==== SUPPLIED RECORDS

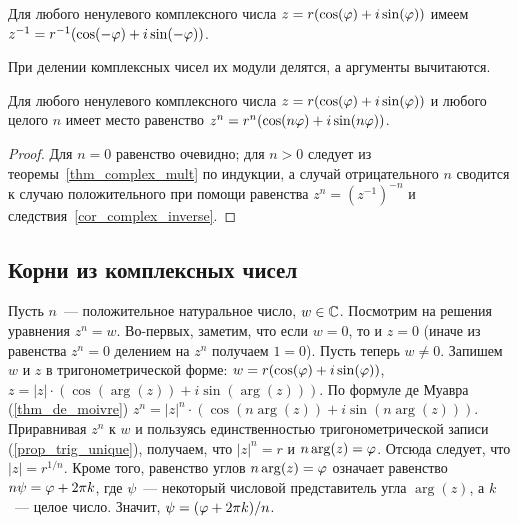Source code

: \begin{corollary}\label{cor_complex_inverse}
Для любого ненулевого комплексного числа $z=r(\cos(\varphi)+i\sin(\varphi))$ имеем
$z^{-1}=r^{-1}(\cos(-\varphi)+i\sin(-\varphi))$.
\end{corollary}

\begin{corollary}
При делении комплексных чисел их модули делятся, а аргументы вычитаются.
\end{corollary}

\begin{corollary}\label{thm_de_moivre}
Для любого ненулевого комплексного числа $z=r(\cos(\varphi)+i\sin(\varphi))$
и любого целого $n$ имеет место равенство $z^n=r^n(\cos(n\varphi)+i\sin(n\varphi))$.
\end{corollary}
\begin{proof}
Для $n=0$ равенство очевидно; для $n>0$ следует из
теоремы~\ref{thm_complex_mult} по индукции, а случай отрицательного
$n$ сводится к случаю положительного при помощи равенства
$z^n=(z^{-1})^{-n}$ и следствия~\ref{cor_complex_inverse}.
\end{proof}

\subsection{Корни из комплексных чисел}


Пусть $n$~--- положительное натуральное число, $w\in\mathbb C$. Посмотрим
на решения уравнения $z^n=w$. Во-первых, заметим, что если $w=0$, то
и $z=0$ (иначе из равенства $z^n=0$ делением на $z^n$ получаем
$1=0$). Пусть теперь $w\neq 0$. Запишем $w$ и $z$ в тригонометрической
форме: $w=r(\cos(\varphi)+i\sin(\varphi))$,
$z=|z|\cdot(\cos(\arg(z))+i\sin(\arg(z)))$.
По формуле де Муавра (\ref{thm_de_moivre})
$z^n=|z|^n\cdot(\cos(n\arg(z))+i\sin(n\arg(z)))$. Приравнивая $z^n$ к
$w$ и пользуясь единственностью тригонометрической записи
(\ref{prop_trig_unique}), получаем, что $|z|^n=r$ и
$n\arg(z)=\varphi$. Отсюда следует, что $|z|=r^{1/n}$. Кроме того,
равенство углов $n\arg(z)=\varphi$ означает равенство $n\psi=\varphi+2\pi k$,
где $\psi$~--- некоторый числовой представитель угла $\arg(z)$, а
$k$~--- целое число.
Значит, $\psi=(\varphi+2\pi k)/n$.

========

TASK REQUIREMENTS:
Your answer should be the lines from the first record down to the line containing "По формуле де", restated exactly, with no pictures.

YOUR SOLUTION:
Source code

: \begin{corollary}\label{cor_complex_inverse}
Для любого ненулевого комплексного числа $z=r(\cos(\varphi)+i\sin(\varphi))$ имеем
$z^{-1}=r^{-1}(\cos(-\varphi)+i\sin(-\varphi))$.
\end{corollary}

\begin{corollary}
При делении комплексных чисел их модули делятся, а аргументы вычитаются.
\end{corollary}

\begin{corollary}\label{thm_de_moivre}
Для любого ненулевого комплексного числа $z=r(\cos(\varphi)+i\sin(\varphi))$
и любого целого $n$ имеет место равенство $z^n=r^n(\cos(n\varphi)+i\sin(n\varphi))$.
\end{corollary}
\begin{proof}
Для $n=0$ равенство очевидно; для $n>0$ следует из
теоремы~\ref{thm_complex_mult} по индукции, а случай отрицательного
$n$ сводится к случаю положительного при помощи равенства
$z^n=(z^{-1})^{-n}$ и следствия~\ref{cor_complex_inverse}.
\end{proof}

\subsection{Корни из комплексных чисел}


Пусть $n$~--- положительное натуральное число, $w\in\mathbb C$. Посмотрим
на решения уравнения $z^n=w$. Во-первых, заметим, что если $w=0$, то
и $z=0$ (иначе из равенства $z^n=0$ делением на $z^n$ получаем
$1=0$). Пусть теперь $w\neq 0$. Запишем $w$ и $z$ в тригонометрической
форме: $w=r(\cos(\varphi)+i\sin(\varphi))$,
$z=|z|\cdot(\cos(\arg(z))+i\sin(\arg(z)))$.
По формуле де Муавра (\ref{thm_de_moivre})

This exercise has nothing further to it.